Also, I keep the maths very simple. A bit like polish notation in linear progression, so it looks normal, but the operator acts on the immediate value and the next value. Quotes can be ' or " however must be terminated by the same quote. ( I am tired of putting the missing quote value into code as an ASCII code ).

eg,

1+2 * 3 would give 9 since it evaluates terms in order.
%01010101 @ "AB" would treat A as the LSB, apply the logical AND to it, and would delete the B since there's no bits in the upper 8 bits of the AND.
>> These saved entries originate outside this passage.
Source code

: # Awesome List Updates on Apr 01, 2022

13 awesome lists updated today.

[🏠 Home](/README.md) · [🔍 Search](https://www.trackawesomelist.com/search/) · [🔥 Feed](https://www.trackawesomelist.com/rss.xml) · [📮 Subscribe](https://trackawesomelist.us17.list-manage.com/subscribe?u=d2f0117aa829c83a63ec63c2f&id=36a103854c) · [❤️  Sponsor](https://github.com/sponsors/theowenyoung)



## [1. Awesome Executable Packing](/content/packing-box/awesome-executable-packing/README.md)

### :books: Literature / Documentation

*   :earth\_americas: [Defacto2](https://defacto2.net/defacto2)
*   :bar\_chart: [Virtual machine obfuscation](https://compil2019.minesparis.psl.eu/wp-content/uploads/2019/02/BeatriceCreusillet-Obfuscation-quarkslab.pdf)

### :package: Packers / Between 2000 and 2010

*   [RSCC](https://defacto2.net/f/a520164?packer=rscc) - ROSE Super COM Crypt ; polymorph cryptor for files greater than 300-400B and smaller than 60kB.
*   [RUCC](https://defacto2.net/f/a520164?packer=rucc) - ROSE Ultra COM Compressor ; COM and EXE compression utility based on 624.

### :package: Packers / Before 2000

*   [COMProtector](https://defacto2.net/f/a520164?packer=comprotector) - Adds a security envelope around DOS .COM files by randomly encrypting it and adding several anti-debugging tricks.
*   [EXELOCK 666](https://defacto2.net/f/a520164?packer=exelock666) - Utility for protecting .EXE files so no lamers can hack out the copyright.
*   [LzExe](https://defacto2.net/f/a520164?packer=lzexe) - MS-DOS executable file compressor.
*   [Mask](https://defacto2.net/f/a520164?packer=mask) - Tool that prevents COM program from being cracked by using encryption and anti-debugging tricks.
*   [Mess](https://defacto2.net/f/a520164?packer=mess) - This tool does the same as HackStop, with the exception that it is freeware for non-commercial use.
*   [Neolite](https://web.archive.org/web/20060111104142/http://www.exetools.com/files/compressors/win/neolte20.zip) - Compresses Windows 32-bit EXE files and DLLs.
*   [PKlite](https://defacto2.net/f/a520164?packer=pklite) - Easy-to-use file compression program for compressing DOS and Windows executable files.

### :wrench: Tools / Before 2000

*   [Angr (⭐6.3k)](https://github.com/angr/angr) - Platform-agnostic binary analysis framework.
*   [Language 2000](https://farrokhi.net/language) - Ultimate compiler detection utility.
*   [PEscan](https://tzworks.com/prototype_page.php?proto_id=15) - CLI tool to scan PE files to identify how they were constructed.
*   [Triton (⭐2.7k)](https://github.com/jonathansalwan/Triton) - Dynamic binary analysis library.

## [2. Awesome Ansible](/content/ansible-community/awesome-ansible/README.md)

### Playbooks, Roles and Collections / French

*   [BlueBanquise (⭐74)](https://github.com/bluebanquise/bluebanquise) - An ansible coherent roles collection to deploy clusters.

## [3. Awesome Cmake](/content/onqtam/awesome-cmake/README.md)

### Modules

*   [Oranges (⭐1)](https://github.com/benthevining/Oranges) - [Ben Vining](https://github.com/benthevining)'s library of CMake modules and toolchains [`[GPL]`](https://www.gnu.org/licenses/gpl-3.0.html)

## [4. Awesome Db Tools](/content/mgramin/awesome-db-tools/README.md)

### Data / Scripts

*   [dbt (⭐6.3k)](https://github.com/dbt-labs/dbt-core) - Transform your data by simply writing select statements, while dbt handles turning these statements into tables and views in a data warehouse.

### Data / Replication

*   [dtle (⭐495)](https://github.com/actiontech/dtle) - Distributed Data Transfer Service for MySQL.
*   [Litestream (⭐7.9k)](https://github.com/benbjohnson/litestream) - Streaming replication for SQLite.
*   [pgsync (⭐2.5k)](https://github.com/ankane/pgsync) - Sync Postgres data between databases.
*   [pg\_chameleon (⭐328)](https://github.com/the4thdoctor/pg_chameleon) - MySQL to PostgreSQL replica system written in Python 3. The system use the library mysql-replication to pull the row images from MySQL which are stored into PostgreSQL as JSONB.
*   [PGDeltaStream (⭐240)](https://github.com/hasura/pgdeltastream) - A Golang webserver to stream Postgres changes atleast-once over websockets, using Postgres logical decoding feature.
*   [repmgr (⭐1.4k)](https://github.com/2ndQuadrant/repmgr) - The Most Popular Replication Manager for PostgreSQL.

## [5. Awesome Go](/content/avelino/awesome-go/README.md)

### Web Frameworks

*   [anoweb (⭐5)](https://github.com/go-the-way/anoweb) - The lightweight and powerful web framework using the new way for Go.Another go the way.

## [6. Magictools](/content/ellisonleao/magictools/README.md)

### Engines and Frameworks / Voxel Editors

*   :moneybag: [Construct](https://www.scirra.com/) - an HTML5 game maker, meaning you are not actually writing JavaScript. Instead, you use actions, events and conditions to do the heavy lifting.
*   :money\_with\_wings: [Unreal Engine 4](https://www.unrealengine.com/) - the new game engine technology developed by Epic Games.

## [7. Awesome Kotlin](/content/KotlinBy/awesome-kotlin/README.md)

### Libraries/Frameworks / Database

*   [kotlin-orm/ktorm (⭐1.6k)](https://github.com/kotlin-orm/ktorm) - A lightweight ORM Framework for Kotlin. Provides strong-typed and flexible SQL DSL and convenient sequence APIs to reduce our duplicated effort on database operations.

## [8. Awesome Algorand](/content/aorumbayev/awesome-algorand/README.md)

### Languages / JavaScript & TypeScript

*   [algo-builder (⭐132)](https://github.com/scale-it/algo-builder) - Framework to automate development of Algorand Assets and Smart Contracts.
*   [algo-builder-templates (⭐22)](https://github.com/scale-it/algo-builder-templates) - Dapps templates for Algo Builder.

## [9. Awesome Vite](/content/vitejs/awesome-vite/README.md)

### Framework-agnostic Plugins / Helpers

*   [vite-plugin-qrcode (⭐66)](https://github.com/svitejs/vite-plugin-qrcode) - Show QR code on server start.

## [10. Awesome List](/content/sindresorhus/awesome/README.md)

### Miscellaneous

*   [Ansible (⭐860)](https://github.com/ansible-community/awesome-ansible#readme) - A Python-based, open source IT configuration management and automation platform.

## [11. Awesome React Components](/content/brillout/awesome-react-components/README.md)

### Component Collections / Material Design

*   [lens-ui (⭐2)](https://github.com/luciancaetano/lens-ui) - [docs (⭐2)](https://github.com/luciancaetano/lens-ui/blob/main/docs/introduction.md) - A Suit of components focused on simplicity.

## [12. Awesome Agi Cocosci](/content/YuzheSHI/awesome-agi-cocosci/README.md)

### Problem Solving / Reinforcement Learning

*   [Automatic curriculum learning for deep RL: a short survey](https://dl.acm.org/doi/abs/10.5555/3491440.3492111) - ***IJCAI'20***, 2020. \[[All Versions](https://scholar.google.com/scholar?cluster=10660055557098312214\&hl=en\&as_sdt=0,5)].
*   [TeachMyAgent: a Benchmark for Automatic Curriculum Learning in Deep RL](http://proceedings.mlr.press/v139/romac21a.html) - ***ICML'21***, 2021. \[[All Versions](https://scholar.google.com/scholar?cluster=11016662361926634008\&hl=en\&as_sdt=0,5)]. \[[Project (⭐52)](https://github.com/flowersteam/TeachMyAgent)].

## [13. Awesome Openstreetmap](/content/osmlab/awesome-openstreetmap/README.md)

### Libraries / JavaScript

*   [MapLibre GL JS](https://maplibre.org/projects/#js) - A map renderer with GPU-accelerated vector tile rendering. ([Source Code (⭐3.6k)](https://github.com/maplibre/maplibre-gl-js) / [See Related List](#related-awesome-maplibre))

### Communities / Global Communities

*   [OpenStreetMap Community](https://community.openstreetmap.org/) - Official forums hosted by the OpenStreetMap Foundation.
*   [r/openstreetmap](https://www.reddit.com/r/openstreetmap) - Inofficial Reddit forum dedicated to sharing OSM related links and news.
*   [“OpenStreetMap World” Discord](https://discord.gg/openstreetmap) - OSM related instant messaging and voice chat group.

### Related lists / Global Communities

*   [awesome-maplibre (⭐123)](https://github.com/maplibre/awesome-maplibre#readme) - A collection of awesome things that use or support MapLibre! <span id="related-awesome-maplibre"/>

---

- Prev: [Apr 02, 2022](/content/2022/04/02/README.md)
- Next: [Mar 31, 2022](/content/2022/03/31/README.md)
Also I don't distinguish between 8 bits and 16 bits except as is relevant to the command, which may trap the exception if it detects the wrong number of bits - eg, LD A,$1234 would give an error, but LD HL,%0101 would not, and H would be 0. However LD A,$234/60 would work since the result is 8 bits.

Thanks for any input.

David.

Phil_G · Dec 10, 2023

I'm just rewriting my z80 assembler in z80 this time ( So it can assemble itself - and will be compatible with the cross-assembler I use under Windows11) - and had some thoughts about whether to change aspects of it and thought I'd throw a couple of questions out to the forum.
Just my personal observations following a Zen port, Zen assembles itself ok.

First is should a label be possible to reassign mid-assembly?
Changing an equate 'live' might be useful, changing a label might cause a helluva tangle (for the user, maybe not for the assembler)

Second, is how long should a label be allowed to get? 11 characters? 16 characters? 24 characters? 32 characters? 79 characters?
For a nice tidy .PRN file its usual to allow one 'tab' for labels, sometimes two tabs. So labels >7 or 15 need to be on a separate line, personally I dont like that so 16 max. And always with a ':'

Thirdly, what operators should be allowed on functions?
Add, Subtract, Divide, Multiply, AND, OR, MOD, XOR, Invert, Shift left/right, Neg ( though NEG can also be invert+1 ) - And is there any standard as to what symbols should be used to represent these functions? And with z80 is there any valid reason to calculate a result more than 16 bits in the assembler?
I'd suggest standard 'c' symbols as they're the most familiar, 16 bit maths is fine for me. Using 32 could slow down assembly?

Forthly, how useful are macros ? Or includes? And how to best use them?
I avoid macros and I find other peoples source hard to follow if they've used macros extensively.
As a feature its good provided its not over used - some almost redefine an entire instruction set using macros, very hard to decipher years later!
Of course having facilitated macros, you've no control over how they are used!
They also tend to produce repetitive code blocks, and larger symbol tables to accommodate the local labels - I think generally 'optimisation' in the compiler sense isnt a desirable feature.
This might well be just me though

Includes are useful, some might say essential.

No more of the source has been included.